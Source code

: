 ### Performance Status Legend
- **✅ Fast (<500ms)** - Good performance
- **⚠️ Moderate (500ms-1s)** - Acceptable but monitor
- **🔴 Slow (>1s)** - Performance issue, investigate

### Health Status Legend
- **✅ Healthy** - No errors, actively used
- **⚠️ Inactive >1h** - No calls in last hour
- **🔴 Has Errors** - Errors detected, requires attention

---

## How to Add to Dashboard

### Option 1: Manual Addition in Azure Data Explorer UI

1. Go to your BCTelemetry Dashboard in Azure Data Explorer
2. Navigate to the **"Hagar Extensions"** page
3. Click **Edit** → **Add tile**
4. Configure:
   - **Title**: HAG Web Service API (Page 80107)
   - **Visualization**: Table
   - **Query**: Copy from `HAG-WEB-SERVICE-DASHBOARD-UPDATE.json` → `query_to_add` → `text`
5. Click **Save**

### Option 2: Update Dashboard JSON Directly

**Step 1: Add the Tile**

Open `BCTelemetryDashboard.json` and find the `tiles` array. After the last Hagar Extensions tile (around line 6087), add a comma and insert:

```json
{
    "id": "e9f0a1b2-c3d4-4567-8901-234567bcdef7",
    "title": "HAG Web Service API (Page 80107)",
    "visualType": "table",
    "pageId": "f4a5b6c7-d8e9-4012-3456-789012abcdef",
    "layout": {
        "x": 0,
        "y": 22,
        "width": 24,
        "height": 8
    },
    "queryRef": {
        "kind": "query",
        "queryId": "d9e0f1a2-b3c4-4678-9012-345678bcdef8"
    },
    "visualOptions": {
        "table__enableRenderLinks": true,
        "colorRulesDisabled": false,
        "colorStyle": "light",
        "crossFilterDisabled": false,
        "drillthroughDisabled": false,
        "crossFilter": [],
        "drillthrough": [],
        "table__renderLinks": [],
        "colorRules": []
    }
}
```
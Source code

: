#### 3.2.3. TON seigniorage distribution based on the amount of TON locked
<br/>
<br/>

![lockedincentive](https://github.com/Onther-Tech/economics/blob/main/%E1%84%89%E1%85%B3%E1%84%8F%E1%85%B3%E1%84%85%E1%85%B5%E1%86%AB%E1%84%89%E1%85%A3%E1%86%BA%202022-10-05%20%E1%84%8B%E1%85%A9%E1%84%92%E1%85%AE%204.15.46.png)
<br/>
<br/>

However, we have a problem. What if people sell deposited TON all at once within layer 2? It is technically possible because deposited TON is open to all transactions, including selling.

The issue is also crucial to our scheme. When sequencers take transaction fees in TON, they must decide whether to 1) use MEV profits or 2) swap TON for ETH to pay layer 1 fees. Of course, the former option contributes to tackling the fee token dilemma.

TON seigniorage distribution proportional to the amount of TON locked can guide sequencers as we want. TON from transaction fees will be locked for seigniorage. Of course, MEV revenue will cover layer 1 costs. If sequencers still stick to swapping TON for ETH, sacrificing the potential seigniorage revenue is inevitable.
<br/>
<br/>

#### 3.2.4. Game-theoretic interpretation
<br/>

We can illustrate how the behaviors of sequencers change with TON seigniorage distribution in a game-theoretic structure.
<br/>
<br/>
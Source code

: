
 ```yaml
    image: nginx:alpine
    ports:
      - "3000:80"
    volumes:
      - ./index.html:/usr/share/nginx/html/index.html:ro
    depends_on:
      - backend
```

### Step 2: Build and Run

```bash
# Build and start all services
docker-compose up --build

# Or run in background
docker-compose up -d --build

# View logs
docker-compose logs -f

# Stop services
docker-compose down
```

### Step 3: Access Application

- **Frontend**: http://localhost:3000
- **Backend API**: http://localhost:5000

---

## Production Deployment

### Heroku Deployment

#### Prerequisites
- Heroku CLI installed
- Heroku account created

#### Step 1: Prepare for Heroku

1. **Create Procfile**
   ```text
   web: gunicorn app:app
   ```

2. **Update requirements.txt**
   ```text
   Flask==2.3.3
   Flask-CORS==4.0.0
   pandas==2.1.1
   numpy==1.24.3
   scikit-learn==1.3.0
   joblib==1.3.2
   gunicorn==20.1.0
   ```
______
Task:
Each line of the entries that contains the word "last" should be listed.

Answer for this exercise:
- **⚠️ Inactive >1h** - No calls in last hour
Open `BCTelemetryDashboard.json` and find the `tiles` array. After the last Hagar Extensions tile (around line 6087), add a comma and insert:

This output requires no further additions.